Subtractive color mixing is what happens when you mix pigments, such as paints or inks. This is used most often in color printing, where different amounts of cyan, yellow, and magenta (CMYK) are mixed to produce all the colors. The subtractive method also includes the traditional red-yellow-blue (RYB) of traditional painting, although mixing all the colors in the RYB scale will yield not black, but brownish grey.

For the purpose of this article, we will only focus on subtractive color mixing in traditional painting, which uses red, yellow, and blue (RYB).

Color Wheel

The Color Wheel is the representation of the primary, secondary, and tertiary (or more) colors. These can be really simple or very complex.  The color wheel that is most familiar is a circle or ring, with a gradient of fully saturated colors on the outside of the wheel.  This is a good basic representation of color theory, and one I will use here.

The earliest mentions of color theory first appeared around 1435 by Italian artist and philosopher Leone Battista Alberti, and around the same time by Leonardo da Vinci. More in depth color theory principals as well as the first color wheel was written by Sir Isaac Newton in his book Opticks, 1704.  The first true color wheel as we know it today was created by German poet Johann Wolfgang von Goethe.  It was based on the idea that red yellow and blue are the primary colors from which all other colors are created.

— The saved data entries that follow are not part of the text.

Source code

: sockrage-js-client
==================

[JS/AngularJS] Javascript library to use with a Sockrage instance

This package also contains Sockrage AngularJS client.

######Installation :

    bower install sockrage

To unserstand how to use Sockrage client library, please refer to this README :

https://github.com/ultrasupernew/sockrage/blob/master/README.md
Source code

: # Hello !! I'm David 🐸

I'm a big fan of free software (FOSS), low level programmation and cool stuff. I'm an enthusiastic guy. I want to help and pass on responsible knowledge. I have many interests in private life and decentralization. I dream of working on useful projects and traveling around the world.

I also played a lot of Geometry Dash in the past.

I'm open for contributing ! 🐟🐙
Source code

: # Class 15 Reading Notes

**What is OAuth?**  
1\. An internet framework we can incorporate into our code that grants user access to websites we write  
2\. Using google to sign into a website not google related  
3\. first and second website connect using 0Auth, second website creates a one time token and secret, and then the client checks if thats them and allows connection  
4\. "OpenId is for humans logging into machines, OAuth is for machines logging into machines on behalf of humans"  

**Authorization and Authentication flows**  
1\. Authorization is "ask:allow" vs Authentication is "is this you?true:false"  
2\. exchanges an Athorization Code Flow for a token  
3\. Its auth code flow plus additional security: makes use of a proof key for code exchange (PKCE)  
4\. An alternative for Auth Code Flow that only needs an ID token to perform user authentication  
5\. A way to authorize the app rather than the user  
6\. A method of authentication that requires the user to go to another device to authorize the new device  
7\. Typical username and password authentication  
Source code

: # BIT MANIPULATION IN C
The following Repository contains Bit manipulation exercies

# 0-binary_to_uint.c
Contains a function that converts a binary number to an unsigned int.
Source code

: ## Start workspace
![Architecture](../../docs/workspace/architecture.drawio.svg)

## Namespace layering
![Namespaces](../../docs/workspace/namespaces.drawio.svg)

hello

Although only twelve basic colors are described here, in reality the color wheel is an infinite gradient between all the colors, as well as black, white and gray.  There are, of course, colors beyond tertiary, and are the result of gradual mixing of two colors. The Munsell color system represents hue, value, and chroma of all colors in a three dimensional color sphere, and is more comprehensive than the traditional color wheel.

Primary Colors

Primary Colors

The primary colors are the colors that are considered to be the foundation of all colors.  In this case, we are talking about red, yellow and blue.  These colors theoretically be mixed to create all the other colors.

Secondary Colors

Secondary Colors

Secondary colors are created when mixing two primary colors.  These are orange (red-yellow), green (yellow-blue) and purple (red-blue).

Tertiary Colors

This has two definitions, depending on which source you use. The usual definition of tertiary colors is mixing two colors directly adjacent to each other on the color wheel to create an “in-between” color.  These are vermilion (red-orange), amber (orange-yellow), chartreuse (yellow-green), teal (green-blue), violet (blue-purple), and magenta (purple-red).

The second definition of tertiary colors is  mixing two secondary colors.  This usually results in a brownish color. For example, mixing purple and orange, or purple and green, or green and orange.  Mixing colors that are complementary (opposite of each other on the color wheel) will result in brown.  Example: red-green, yellow-purple, orange-blue.

Tint, Shade, and Tone

Tint, Tone and Shade

Colors can be modified also by adding grey, black, or white.  A tint is when white is added to a pure color, making it lighter. A shade is a pure color with only black added, which makes it darker.  A tone is when gray is added, making the color darker and less saturated.

Color Properties: Hue, Value, Chroma

Hue Value Chroma

Hue Value Chroma

There are three other ways of describing color, and these terms are usually reserved for graphic design and computer colors, and are used by the Munsell Color System. This color system uses a three dimensional representation of colors based on these values. Hue is the term used for the color “family”, such as red, yellow, green, and blue.  Value is the term used for how light or dark the color is. Chroma, or saturation, refers to how intense or “pure” the color is.

Color Values

Color Values

Color Values

Colors all have a value, that is, the darkness or lightness of the color.  You can judge a color’s value by converting it to grayscale.  On a pure grayscale, white is the lightest value and black is the darkest value.  Pure colors also have a value.  Yellow has the lightest value of all the pure colors, and blue is the darkest.

In the graphic above, there are two rows.  The top row has 6 squares of the pure colors: red, orange, yellow, green, blue, and purple.  The bottom row is the grayscale conversion of those colors. Using this, you can see the true values that these colors have. In computer image editing programs, grayscale ranges from black at 0% to white at 100%.  The yellow converts to a gray that is close to 90%, orange and green both convert to grays that are about 60%, red converts to 30%, the purple converts to about 15% and the blue is about 10%. You can use This Tool to get a RGB conversion of a color.

Many painters use grayscale conversion of their reference photo to see the true values, that is the darkness and lightness in relation to each other.  For most paintings, getting the value correct is more important than matching the exact hue of the color.  This is how artists who work in abstract color decide which colors to use.  Lighter areas can be represented with yellows and oranges, and darker areas with blues and purples.  I have used an example of my colorful cat painting “Anticipation” above, and its grayscale to the right.  The reference photo is below, in real colors and grayscale.  In the painting, the colors are all over the place.  But when converted to grayscale, the tones match those in the reference photo below.